Recent REU projects include studies and analysis of basic ionospheric parameters, development of new analysis techniques using wavelet analysis, investigations of the effects of geomagnetic storms, the nature of neutral metal layers in the thermosphere, development and implementation of new airglow and lidar observational and calibration methods, and studies of the global effects of sudden warmings of the stratosphere over the winter pole. Students enjoy the camaraderie of REU students in radio and planetary astronomy, engineering and computing and participate in a group project in one of the three major research fields at Arecibo.

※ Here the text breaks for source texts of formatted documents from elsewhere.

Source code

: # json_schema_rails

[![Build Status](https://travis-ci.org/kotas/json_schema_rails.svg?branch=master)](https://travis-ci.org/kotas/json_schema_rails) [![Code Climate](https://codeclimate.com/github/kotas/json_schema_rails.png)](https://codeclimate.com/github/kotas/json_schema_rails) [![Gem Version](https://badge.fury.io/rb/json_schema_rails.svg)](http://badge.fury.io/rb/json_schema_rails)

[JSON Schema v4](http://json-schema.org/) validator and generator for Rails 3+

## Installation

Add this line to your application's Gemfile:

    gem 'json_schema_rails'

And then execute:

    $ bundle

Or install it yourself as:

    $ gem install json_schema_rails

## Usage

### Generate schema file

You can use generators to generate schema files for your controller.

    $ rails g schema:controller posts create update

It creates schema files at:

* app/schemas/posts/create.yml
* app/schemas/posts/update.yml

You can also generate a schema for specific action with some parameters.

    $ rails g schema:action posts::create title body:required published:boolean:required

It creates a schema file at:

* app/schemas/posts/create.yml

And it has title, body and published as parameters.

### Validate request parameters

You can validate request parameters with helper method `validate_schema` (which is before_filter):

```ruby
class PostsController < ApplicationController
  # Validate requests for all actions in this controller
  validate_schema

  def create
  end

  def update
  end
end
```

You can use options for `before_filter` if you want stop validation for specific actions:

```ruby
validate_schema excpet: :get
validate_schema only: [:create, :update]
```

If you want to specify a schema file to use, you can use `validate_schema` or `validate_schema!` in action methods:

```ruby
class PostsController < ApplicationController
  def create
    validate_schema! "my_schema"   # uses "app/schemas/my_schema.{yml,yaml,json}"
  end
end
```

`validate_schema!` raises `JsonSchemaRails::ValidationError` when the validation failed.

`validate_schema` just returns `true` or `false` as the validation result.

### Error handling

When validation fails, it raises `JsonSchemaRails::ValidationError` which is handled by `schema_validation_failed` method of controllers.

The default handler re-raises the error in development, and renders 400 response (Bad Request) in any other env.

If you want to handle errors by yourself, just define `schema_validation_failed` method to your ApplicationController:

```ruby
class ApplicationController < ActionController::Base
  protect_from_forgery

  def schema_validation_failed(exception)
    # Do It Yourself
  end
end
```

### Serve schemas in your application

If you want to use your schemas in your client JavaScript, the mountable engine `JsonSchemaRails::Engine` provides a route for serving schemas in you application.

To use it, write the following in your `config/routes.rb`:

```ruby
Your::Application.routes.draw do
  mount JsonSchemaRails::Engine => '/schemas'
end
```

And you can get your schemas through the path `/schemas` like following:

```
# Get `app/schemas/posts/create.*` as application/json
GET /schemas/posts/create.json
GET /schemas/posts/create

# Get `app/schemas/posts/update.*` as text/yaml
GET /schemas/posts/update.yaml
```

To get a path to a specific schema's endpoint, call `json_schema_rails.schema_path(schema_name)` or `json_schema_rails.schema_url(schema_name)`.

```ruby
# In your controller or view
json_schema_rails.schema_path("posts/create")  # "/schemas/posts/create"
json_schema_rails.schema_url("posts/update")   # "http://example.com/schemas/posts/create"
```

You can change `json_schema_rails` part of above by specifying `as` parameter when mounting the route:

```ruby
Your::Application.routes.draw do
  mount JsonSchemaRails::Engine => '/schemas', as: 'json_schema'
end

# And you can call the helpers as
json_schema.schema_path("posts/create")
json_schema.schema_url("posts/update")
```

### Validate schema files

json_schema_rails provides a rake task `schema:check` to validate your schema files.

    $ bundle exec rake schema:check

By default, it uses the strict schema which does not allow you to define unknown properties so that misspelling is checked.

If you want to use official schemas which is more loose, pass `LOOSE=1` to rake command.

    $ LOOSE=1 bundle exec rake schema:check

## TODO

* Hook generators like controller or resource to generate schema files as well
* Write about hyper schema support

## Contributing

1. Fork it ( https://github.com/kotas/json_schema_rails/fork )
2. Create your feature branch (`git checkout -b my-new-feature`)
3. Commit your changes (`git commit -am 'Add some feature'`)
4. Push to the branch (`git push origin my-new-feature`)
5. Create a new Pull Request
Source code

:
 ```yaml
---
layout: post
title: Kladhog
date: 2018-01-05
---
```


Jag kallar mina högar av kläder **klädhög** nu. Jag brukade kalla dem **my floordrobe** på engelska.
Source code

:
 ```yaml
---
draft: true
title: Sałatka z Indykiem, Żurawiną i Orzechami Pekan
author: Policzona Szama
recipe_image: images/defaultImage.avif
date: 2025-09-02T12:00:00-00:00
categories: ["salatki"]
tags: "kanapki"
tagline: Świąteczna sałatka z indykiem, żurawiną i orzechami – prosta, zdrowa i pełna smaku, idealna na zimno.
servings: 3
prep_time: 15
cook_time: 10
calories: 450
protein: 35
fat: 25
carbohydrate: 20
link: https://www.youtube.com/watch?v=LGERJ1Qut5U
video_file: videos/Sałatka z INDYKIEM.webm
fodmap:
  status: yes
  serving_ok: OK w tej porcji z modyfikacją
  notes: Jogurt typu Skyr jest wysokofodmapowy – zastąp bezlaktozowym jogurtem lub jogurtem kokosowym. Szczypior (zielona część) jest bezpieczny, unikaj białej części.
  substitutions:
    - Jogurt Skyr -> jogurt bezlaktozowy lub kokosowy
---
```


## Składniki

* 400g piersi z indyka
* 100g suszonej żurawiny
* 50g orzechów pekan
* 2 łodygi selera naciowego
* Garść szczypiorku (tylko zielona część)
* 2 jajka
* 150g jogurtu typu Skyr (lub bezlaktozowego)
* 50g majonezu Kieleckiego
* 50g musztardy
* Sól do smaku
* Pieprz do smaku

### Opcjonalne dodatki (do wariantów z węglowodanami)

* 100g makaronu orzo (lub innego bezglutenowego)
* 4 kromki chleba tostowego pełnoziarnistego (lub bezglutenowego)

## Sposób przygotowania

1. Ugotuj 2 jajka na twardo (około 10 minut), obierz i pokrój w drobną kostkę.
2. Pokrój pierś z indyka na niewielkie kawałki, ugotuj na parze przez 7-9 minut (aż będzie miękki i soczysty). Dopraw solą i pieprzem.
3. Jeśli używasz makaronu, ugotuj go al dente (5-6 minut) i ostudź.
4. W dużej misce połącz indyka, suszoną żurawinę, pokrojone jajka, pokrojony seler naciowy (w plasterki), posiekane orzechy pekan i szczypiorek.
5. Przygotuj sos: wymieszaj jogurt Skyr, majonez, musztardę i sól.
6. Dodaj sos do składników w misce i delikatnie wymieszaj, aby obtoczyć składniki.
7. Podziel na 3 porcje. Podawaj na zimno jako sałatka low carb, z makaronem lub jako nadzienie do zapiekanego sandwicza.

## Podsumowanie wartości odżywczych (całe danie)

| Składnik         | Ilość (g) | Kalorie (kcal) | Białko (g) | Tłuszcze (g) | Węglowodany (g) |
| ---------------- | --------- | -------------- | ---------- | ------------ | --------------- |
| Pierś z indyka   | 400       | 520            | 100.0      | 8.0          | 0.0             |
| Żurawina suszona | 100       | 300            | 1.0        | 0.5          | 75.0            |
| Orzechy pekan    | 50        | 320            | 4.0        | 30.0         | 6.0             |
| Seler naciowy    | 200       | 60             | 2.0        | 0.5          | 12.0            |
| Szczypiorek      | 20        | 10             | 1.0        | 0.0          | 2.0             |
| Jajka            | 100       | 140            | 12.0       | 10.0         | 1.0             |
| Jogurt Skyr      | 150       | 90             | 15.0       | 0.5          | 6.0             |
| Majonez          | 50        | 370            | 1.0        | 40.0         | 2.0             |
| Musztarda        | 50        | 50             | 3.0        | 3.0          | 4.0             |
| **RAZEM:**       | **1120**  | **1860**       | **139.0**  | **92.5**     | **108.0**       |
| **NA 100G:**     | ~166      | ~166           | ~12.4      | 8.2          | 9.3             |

The Electronics Department is in charge of the systems that move the radio telescopes (305m and 12m main reflector diameter), and transmit, receive, manipulate (signal conditioning) and digitize radio signals, in addition to monitoring the radio frequency environment (interference sources), and maintaining the communication infrastructure at the Observatory.

The Department is about 16+ people, including engineers and technicians, and is divided in different areas: Motion, Control and Communications, Transmitters, Receivers and Cryogenics, Intermediate Frequency (IF) Systems and Clock, and Backends (data-taking).

In the past, REU students had the to opportunity design, implement and/or test instrumentation systems. These are just few examples: Up-Down-Converter for 12m Antenna - Implementation and Testing, 2012; Doppler Correction FPGA Module for Radar, 2012; 10GbE High Speed Data Capture, 2011; Web Interface for Compressors Monitoring System, 2011; High Dynamic Range 430MHz Low Noise Amplifier, 2011-2012.

The tasks assigned to the student are generally part of actual projects at the Observatory, but sometimes are new ideas, or part of proposals with Universities.